====== Dataset excerpts

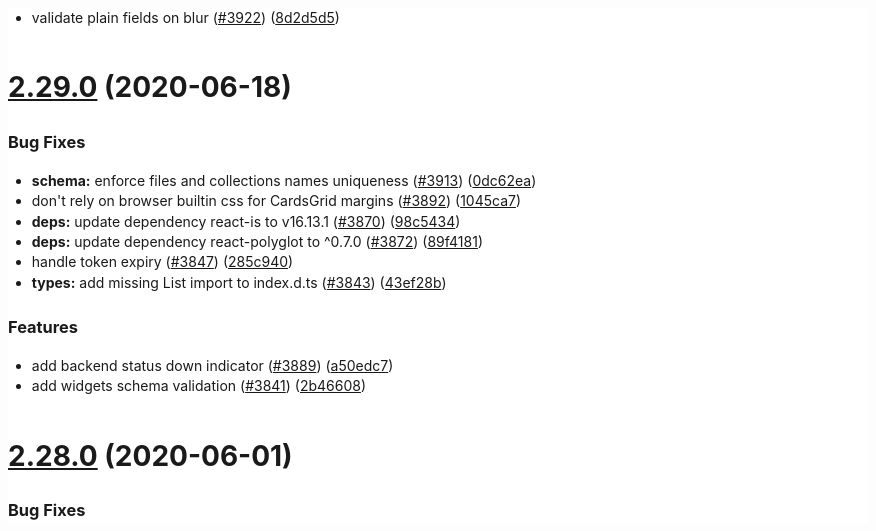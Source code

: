 * validate plain fields on blur ([#3922](https://github.com/decaporg/decap-cms/tree/master/packages/decap-cms-core/issues/3922)) ([8d2d5d5](https://github.com/decaporg/decap-cms/tree/master/packages/decap-cms-core/commit/8d2d5d5f2c31360cb2b58870475abb553a290bdb))





# [2.29.0](https://github.com/decaporg/decap-cms/tree/master/packages/decap-cms-core/compare/decap-cms-core@2.28.0...decap-cms-core@2.29.0) (2020-06-18)


### Bug Fixes

* **schema:** enforce files and collections names uniqueness ([#3913](https://github.com/decaporg/decap-cms/tree/master/packages/decap-cms-core/issues/3913)) ([0dc62ea](https://github.com/decaporg/decap-cms/tree/master/packages/decap-cms-core/commit/0dc62eabec1857d4d88ba056c16b3808eeabfad9))
* don't rely on browser builtin css for CardsGrid margins ([#3892](https://github.com/decaporg/decap-cms/tree/master/packages/decap-cms-core/issues/3892)) ([1045ca7](https://github.com/decaporg/decap-cms/tree/master/packages/decap-cms-core/commit/1045ca753fa1a191e0bab6a177cf6daf51ec1e51))
* **deps:** update dependency react-is to v16.13.1 ([#3870](https://github.com/decaporg/decap-cms/tree/master/packages/decap-cms-core/issues/3870)) ([98c5434](https://github.com/decaporg/decap-cms/tree/master/packages/decap-cms-core/commit/98c5434a6d70d9beb8ff035dfcb20bc630dc128e))
* **deps:** update dependency react-polyglot to ^0.7.0 ([#3872](https://github.com/decaporg/decap-cms/tree/master/packages/decap-cms-core/issues/3872)) ([89f4181](https://github.com/decaporg/decap-cms/tree/master/packages/decap-cms-core/commit/89f418135a2d8f9862e7939c53c4bd1179f8d51e))
* handle token expiry ([#3847](https://github.com/decaporg/decap-cms/tree/master/packages/decap-cms-core/issues/3847)) ([285c940](https://github.com/decaporg/decap-cms/tree/master/packages/decap-cms-core/commit/285c940562548d7bc88de244123ba87ff66fba65))
* **types:** add missing List import to index.d.ts ([#3843](https://github.com/decaporg/decap-cms/tree/master/packages/decap-cms-core/issues/3843)) ([43ef28b](https://github.com/decaporg/decap-cms/tree/master/packages/decap-cms-core/commit/43ef28b5dce32542e9c2d44cc9b2fc031232a13b))


### Features

* add backend status down indicator ([#3889](https://github.com/decaporg/decap-cms/tree/master/packages/decap-cms-core/issues/3889)) ([a50edc7](https://github.com/decaporg/decap-cms/tree/master/packages/decap-cms-core/commit/a50edc70553ad6afa1acee6a51996ad226443f8c))
* add widgets schema validation ([#3841](https://github.com/decaporg/decap-cms/tree/master/packages/decap-cms-core/issues/3841)) ([2b46608](https://github.com/decaporg/decap-cms/tree/master/packages/decap-cms-core/commit/2b46608f86d22c8ad34f75e396be7c34462d9e99))





# [2.28.0](https://github.com/decaporg/decap-cms/tree/master/packages/decap-cms-core/compare/decap-cms-core@2.27.0...decap-cms-core@2.28.0) (2020-06-01)


### Bug Fixes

============

Task to carry out: Search the data for the string "dependency" and copy each line where it appears.

Answer for this exercise:
* **deps:** update dependency react-is to v16.13.1 ([#3870](https://github.com/decaporg/decap-cms/tree/master/packages/decap-cms-core/issues/3870)) ([98c5434](https://github.com/decaporg/decap-cms/tree/master/packages/decap-cms-core/commit/98c5434a6d70d9beb8ff035dfcb20bc630dc128e))
* **deps:** update dependency react-polyglot to ^0.7.0 ([#3872](https://github.com/decaporg/decap-cms/tree/master/packages/decap-cms-core/issues/3872)) ([89f4181](https://github.com/decaporg/decap-cms/tree/master/packages/decap-cms-core/commit/89f418135a2d8f9862e7939c53c4bd1179f8d51e))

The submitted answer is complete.